* [RECORDS TO USE]
________________________________________
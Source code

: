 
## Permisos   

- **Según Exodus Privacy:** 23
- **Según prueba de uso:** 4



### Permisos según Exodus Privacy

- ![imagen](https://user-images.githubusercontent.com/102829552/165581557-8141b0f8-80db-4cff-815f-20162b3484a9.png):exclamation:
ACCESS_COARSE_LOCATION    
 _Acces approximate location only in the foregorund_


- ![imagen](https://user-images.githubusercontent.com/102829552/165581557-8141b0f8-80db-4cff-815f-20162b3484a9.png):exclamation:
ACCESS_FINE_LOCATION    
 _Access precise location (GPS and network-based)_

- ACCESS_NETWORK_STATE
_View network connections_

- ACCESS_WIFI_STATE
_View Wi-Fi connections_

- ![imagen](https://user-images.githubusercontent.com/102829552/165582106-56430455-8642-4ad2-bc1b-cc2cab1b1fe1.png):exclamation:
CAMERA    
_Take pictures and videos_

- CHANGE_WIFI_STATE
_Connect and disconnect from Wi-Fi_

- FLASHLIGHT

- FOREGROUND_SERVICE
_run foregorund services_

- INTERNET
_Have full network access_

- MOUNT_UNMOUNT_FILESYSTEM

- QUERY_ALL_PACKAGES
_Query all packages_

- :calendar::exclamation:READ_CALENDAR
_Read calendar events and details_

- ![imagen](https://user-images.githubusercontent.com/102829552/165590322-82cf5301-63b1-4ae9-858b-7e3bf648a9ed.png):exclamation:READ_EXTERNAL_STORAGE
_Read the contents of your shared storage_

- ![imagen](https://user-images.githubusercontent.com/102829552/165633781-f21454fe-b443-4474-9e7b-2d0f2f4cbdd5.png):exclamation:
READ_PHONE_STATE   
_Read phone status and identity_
________________________________________
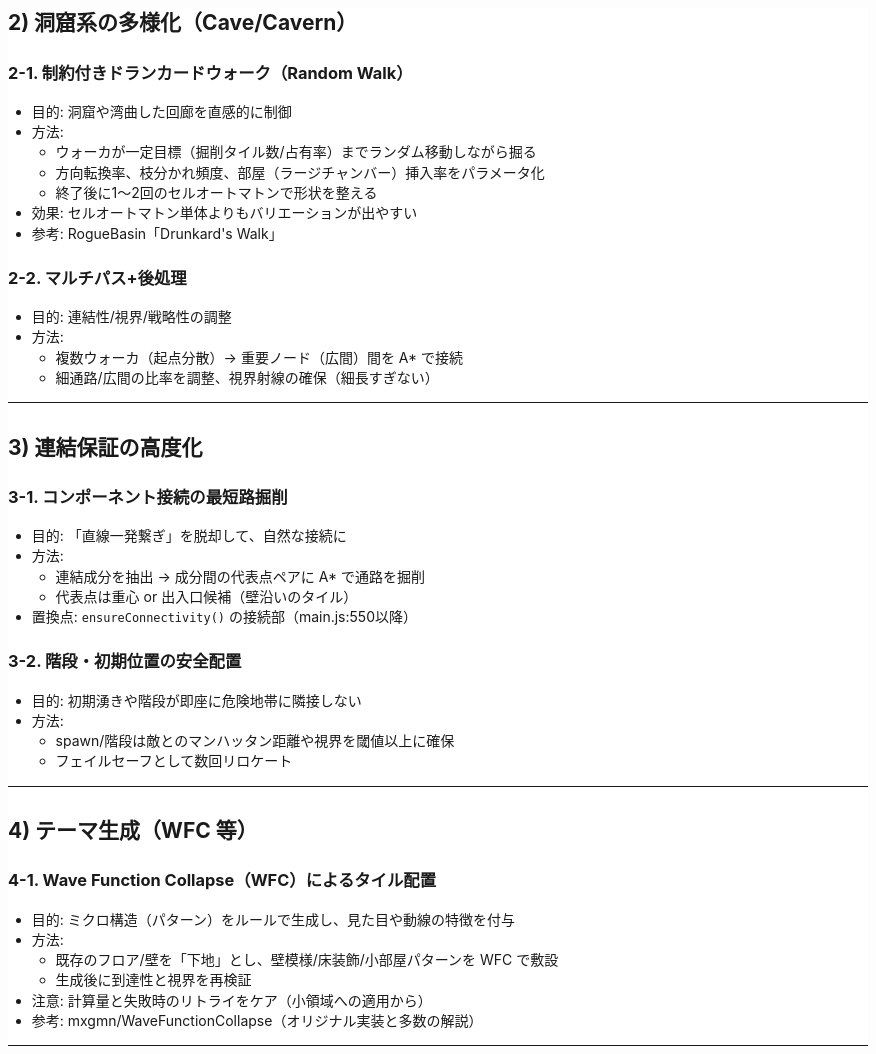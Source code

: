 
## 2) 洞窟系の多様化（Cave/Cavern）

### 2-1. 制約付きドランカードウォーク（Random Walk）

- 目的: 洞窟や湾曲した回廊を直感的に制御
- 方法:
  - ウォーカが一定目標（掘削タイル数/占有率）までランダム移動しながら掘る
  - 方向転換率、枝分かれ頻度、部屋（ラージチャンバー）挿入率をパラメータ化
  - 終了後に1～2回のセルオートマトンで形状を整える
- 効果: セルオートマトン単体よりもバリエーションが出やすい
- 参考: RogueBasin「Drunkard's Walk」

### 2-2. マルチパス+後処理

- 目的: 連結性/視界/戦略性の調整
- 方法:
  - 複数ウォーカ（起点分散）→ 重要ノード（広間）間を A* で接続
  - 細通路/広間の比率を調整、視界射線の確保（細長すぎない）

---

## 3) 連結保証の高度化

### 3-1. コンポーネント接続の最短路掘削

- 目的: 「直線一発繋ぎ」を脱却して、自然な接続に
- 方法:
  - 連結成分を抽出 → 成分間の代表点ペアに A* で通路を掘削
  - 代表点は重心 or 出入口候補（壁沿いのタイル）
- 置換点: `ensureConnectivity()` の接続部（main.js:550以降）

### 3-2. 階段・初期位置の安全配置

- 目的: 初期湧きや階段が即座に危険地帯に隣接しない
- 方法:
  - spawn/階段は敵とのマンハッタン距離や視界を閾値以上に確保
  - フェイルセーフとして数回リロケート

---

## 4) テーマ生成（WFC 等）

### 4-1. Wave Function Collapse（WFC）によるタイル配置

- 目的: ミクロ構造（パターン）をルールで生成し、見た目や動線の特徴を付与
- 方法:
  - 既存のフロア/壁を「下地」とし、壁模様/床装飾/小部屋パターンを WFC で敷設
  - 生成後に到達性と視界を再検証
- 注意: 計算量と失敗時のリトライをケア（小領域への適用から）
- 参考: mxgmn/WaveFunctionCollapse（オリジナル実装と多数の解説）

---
________________________________________
* [REQUIRED ACTION] Your reply should be a single number: how many lines in the entries above hold the string "Permisos".

* [SOLUTION] 2